- [Task]:
Find the line with "- ultrasound - uses" in the records below. Copy it and every line after it, up to and including the line with "- MRI pros and".

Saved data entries
▬▬▬▬▬▬
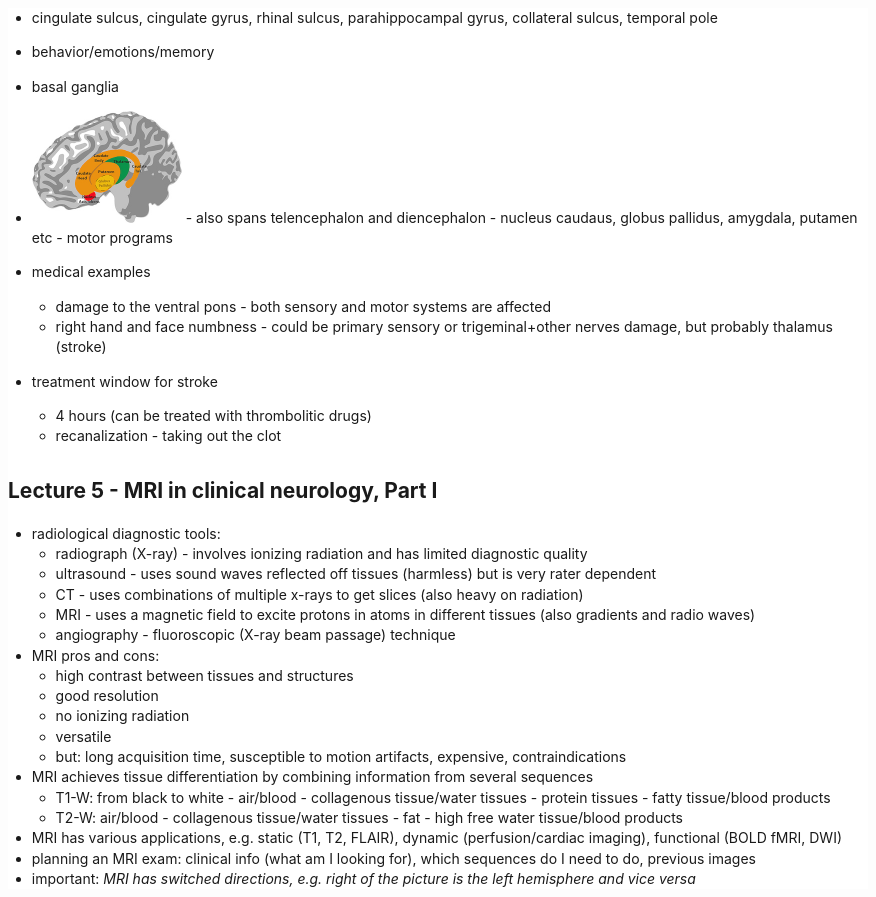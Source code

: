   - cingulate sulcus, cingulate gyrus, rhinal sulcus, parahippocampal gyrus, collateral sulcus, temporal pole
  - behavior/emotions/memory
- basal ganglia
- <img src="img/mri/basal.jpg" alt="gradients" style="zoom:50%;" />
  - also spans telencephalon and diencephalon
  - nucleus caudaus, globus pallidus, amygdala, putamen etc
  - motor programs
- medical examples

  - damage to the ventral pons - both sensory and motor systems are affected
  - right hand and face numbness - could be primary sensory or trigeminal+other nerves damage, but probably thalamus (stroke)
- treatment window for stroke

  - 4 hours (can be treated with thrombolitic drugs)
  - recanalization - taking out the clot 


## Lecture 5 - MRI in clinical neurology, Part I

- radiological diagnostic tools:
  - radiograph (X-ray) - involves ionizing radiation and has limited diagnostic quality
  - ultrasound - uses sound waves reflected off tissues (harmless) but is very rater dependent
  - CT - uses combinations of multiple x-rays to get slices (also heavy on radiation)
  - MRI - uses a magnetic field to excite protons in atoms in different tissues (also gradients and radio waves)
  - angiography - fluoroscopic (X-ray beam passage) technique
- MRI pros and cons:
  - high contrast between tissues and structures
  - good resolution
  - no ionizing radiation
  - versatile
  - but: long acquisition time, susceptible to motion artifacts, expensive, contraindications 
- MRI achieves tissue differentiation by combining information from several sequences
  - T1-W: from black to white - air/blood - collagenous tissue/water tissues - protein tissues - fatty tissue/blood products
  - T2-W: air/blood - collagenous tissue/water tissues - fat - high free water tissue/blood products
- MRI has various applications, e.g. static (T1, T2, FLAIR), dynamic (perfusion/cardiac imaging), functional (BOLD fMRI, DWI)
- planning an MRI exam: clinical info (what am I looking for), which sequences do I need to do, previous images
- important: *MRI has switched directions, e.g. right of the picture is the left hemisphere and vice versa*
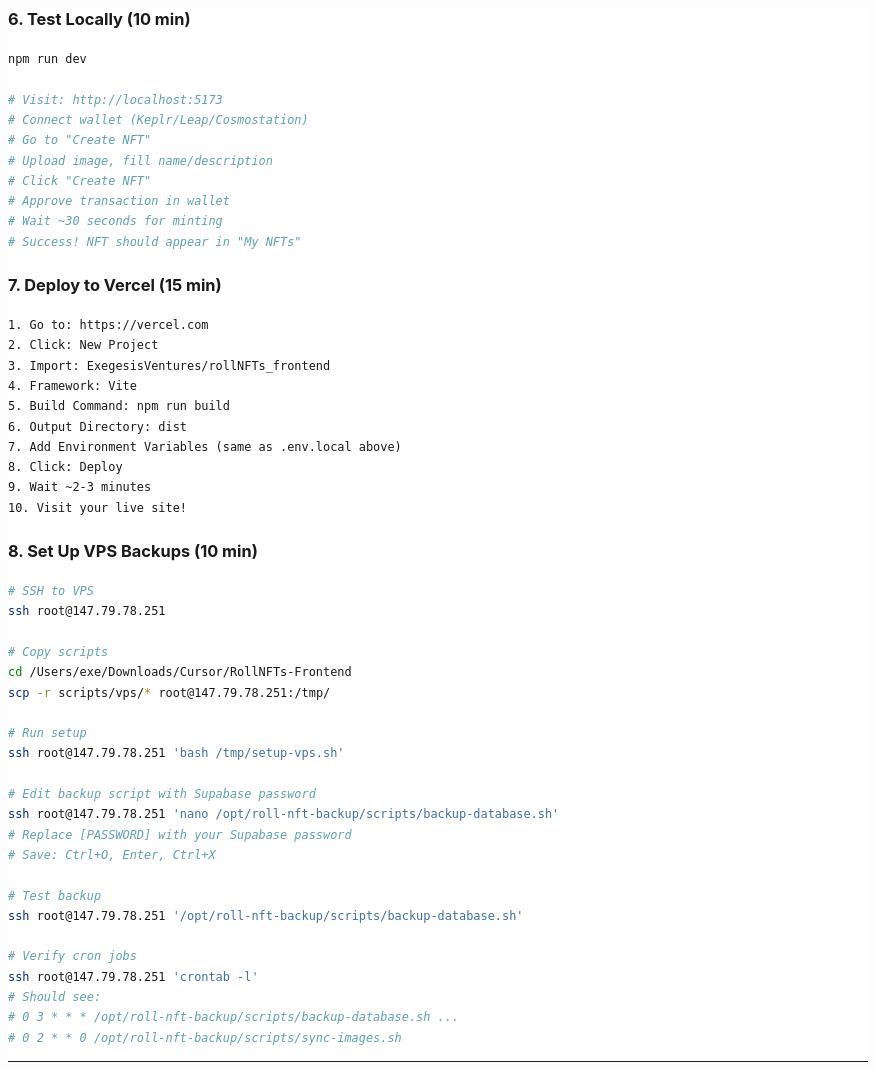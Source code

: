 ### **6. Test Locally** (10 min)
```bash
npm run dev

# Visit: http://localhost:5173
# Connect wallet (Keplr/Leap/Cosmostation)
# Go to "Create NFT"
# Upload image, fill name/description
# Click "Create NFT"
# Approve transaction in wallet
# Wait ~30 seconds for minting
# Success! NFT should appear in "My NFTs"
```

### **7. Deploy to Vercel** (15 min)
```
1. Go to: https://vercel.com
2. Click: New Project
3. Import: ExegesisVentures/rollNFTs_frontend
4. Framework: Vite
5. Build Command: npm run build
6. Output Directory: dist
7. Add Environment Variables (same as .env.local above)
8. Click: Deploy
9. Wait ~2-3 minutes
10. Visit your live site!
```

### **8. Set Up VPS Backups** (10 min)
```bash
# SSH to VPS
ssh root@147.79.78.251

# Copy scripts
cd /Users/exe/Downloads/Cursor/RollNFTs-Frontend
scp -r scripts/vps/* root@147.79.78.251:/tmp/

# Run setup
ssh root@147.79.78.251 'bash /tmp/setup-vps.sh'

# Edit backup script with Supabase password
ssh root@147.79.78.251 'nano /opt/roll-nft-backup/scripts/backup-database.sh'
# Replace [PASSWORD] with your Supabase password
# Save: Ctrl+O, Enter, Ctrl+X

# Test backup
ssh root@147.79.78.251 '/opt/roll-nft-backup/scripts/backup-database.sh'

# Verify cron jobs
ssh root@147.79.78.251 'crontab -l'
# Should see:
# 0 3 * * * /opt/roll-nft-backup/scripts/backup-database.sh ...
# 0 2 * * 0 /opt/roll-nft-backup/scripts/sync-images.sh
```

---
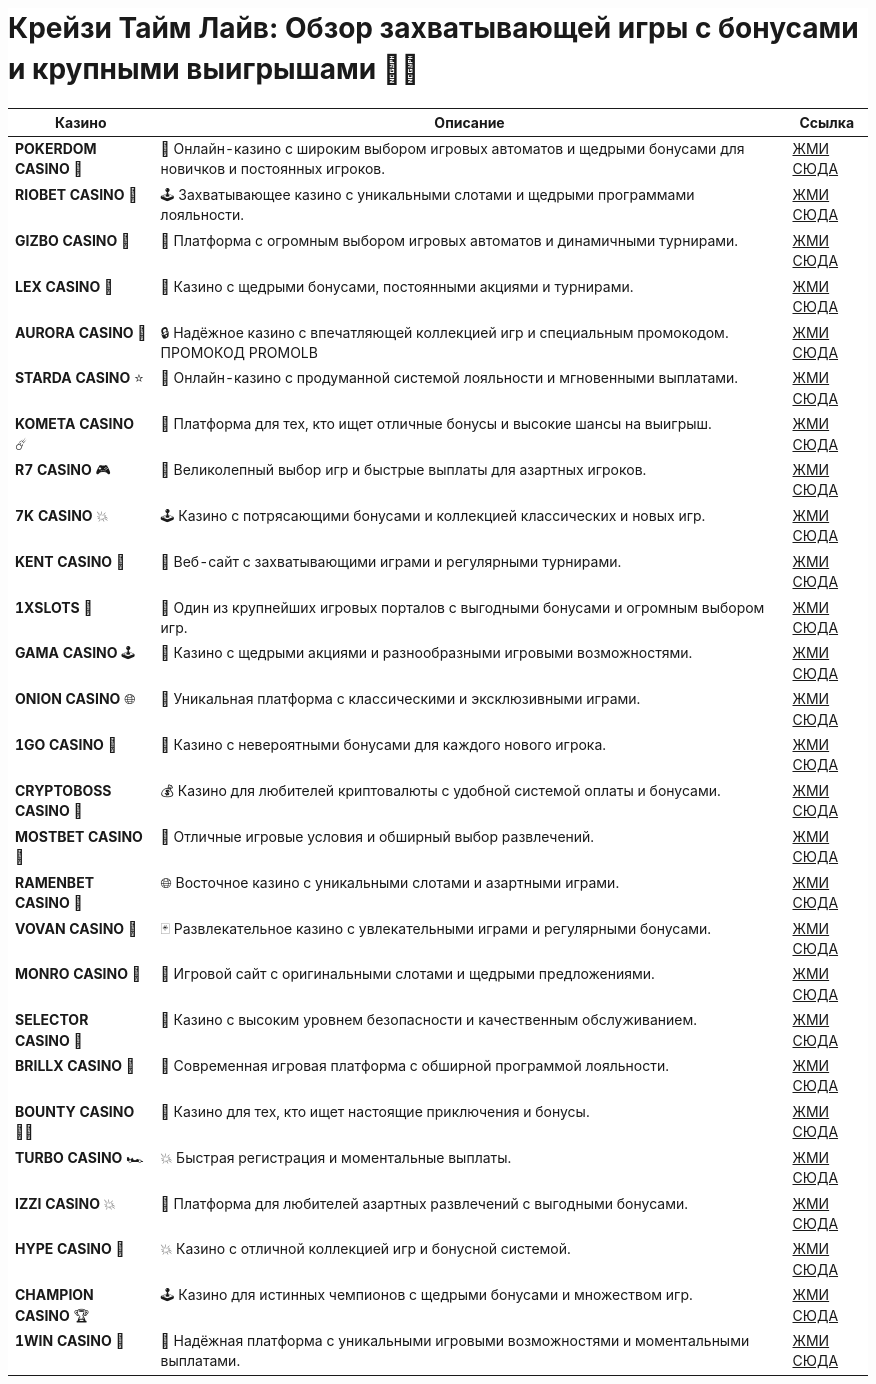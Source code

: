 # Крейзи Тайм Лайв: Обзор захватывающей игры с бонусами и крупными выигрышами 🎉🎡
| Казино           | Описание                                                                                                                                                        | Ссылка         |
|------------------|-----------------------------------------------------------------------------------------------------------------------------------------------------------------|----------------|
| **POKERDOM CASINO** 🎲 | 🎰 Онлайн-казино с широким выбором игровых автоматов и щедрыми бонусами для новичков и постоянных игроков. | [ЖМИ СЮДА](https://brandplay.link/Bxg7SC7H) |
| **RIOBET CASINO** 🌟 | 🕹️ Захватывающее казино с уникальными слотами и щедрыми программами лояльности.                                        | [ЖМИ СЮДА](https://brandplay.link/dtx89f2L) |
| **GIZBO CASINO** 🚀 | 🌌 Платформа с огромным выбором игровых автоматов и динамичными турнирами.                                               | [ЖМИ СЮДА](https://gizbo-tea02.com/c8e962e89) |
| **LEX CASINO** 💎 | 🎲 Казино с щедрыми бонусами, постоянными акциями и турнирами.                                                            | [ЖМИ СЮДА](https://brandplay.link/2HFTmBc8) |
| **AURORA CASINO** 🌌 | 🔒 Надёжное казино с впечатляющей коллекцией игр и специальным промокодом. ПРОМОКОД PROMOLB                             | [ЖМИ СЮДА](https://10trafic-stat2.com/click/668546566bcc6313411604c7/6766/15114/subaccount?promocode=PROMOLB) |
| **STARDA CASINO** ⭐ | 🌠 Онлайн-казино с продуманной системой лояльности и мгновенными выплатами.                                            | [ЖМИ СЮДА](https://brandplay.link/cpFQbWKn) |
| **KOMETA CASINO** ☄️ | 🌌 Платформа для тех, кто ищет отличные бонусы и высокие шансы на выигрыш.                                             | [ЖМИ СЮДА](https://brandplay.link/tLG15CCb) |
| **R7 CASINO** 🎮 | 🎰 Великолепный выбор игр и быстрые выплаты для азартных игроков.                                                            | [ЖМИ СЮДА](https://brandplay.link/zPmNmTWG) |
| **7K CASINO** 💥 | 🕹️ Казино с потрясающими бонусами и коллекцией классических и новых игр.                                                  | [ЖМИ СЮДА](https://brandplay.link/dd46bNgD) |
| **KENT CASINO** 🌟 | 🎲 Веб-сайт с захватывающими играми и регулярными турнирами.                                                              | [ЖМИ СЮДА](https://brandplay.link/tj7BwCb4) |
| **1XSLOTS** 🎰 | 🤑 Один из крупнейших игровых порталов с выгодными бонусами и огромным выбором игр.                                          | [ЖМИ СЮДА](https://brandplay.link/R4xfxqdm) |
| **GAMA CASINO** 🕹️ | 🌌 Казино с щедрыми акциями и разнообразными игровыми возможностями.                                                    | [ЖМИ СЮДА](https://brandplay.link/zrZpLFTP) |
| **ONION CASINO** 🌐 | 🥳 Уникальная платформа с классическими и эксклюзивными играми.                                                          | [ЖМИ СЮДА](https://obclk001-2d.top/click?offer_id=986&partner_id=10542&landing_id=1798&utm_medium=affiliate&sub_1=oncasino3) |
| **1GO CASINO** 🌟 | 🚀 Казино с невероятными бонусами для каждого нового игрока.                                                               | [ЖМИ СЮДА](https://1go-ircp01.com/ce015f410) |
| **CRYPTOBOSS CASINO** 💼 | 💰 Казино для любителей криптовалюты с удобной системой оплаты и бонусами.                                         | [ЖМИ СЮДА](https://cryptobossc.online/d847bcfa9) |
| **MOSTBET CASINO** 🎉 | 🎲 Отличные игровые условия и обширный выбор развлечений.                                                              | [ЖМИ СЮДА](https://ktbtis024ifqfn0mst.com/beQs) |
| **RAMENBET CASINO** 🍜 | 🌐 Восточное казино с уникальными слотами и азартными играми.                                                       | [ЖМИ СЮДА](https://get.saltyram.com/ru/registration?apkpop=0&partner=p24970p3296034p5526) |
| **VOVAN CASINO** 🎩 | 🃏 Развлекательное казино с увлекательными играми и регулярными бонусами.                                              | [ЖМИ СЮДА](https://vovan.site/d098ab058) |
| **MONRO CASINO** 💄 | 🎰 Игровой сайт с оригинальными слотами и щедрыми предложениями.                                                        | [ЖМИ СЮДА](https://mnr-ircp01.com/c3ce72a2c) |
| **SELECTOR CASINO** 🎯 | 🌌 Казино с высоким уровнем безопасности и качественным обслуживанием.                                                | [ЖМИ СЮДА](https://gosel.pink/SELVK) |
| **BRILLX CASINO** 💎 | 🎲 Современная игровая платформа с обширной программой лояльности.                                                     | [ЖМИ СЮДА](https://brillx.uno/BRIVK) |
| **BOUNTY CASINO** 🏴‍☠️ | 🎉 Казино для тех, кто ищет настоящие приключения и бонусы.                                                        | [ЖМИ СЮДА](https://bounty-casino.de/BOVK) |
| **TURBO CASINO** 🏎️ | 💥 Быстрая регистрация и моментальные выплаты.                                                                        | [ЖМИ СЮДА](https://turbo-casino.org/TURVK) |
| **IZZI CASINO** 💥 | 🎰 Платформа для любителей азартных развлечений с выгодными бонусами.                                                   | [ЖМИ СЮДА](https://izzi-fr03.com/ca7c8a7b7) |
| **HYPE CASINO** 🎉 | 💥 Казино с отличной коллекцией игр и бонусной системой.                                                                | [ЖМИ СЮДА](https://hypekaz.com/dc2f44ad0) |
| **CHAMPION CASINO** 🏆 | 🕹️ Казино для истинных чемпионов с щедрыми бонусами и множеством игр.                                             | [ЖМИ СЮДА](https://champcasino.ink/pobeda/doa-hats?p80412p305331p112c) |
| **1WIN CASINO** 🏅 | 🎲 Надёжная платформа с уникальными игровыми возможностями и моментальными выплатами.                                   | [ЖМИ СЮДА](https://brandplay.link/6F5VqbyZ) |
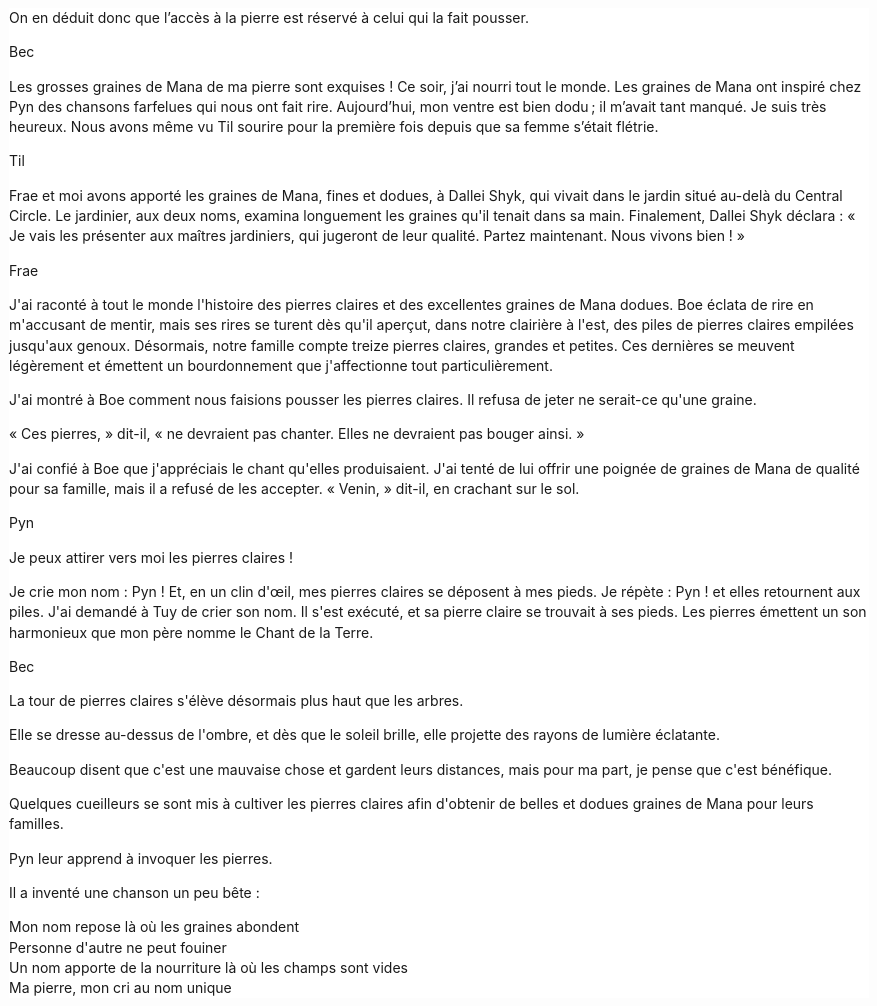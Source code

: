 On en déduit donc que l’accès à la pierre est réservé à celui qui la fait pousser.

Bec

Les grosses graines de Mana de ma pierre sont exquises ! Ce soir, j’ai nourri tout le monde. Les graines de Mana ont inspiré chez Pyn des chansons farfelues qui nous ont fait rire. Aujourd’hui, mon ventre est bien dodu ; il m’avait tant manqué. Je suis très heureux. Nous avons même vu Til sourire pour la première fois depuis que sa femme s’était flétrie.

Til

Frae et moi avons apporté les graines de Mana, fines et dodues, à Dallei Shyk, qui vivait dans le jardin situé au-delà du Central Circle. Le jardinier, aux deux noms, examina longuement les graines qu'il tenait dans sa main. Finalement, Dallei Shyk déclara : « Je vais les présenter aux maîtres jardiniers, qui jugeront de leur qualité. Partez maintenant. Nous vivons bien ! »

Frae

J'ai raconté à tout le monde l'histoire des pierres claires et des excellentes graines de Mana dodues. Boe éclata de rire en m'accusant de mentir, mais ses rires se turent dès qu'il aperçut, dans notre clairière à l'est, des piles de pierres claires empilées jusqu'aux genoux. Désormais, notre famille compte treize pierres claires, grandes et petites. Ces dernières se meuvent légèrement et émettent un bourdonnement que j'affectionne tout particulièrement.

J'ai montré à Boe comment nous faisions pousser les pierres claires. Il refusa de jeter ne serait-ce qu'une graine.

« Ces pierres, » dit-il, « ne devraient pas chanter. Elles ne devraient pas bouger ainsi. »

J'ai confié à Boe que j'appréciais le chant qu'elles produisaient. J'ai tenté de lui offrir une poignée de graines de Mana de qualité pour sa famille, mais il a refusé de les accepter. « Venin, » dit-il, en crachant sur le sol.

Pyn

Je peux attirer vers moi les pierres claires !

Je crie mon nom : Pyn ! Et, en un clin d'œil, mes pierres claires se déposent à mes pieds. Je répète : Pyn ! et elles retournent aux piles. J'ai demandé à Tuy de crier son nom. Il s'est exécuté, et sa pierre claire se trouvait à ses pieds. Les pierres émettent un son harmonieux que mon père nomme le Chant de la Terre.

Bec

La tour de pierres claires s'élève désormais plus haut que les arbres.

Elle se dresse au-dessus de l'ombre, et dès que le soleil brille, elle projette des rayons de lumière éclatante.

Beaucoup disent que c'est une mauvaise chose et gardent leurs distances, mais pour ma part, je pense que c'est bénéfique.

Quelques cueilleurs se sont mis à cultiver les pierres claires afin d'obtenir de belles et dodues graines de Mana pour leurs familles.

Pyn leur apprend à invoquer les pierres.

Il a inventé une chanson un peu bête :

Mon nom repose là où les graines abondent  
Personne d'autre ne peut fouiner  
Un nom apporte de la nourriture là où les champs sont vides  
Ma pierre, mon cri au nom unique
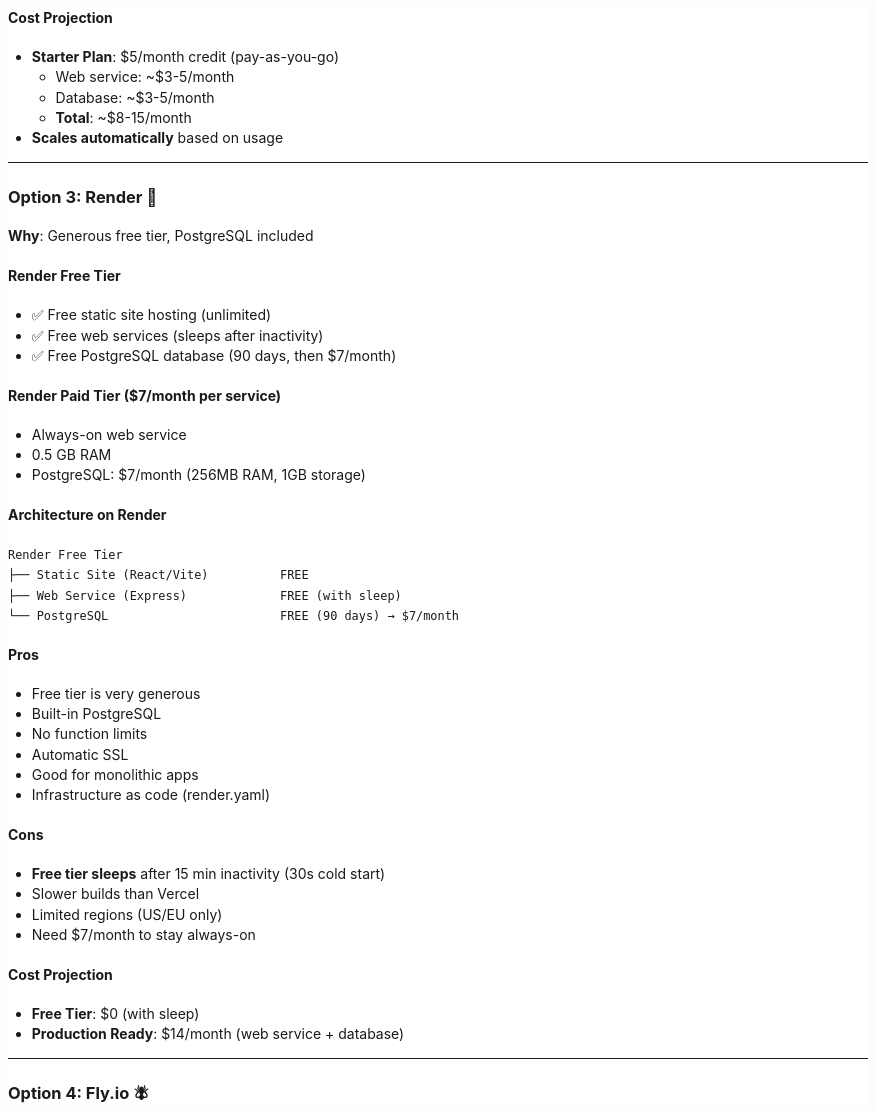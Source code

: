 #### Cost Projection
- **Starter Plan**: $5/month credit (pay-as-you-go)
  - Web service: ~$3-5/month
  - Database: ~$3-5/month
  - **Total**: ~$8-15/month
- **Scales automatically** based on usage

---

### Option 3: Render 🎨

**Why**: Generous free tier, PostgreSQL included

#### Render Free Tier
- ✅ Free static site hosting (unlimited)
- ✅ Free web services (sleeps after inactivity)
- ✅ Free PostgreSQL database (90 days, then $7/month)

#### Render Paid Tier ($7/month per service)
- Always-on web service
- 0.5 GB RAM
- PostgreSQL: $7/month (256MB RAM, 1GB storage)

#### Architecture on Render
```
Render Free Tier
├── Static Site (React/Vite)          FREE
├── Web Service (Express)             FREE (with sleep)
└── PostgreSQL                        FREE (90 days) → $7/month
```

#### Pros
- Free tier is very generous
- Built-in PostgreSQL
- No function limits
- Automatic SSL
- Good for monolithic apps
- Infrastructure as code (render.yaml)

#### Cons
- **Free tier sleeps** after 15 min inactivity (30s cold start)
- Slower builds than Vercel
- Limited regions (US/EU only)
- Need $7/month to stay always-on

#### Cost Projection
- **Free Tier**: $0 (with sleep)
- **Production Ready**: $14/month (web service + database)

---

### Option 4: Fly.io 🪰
▬▬▬▬▬▬
- [Answer box]:
  - ultrasound - uses sound waves reflected off tissues (harmless) but is very rater dependent
  - CT - uses combinations of multiple x-rays to get slices (also heavy on radiation)
  - MRI - uses a magnetic field to excite protons in atoms in different tissues (also gradients and radio waves)
  - angiography - fluoroscopic (X-ray beam passage) technique
- MRI pros and cons:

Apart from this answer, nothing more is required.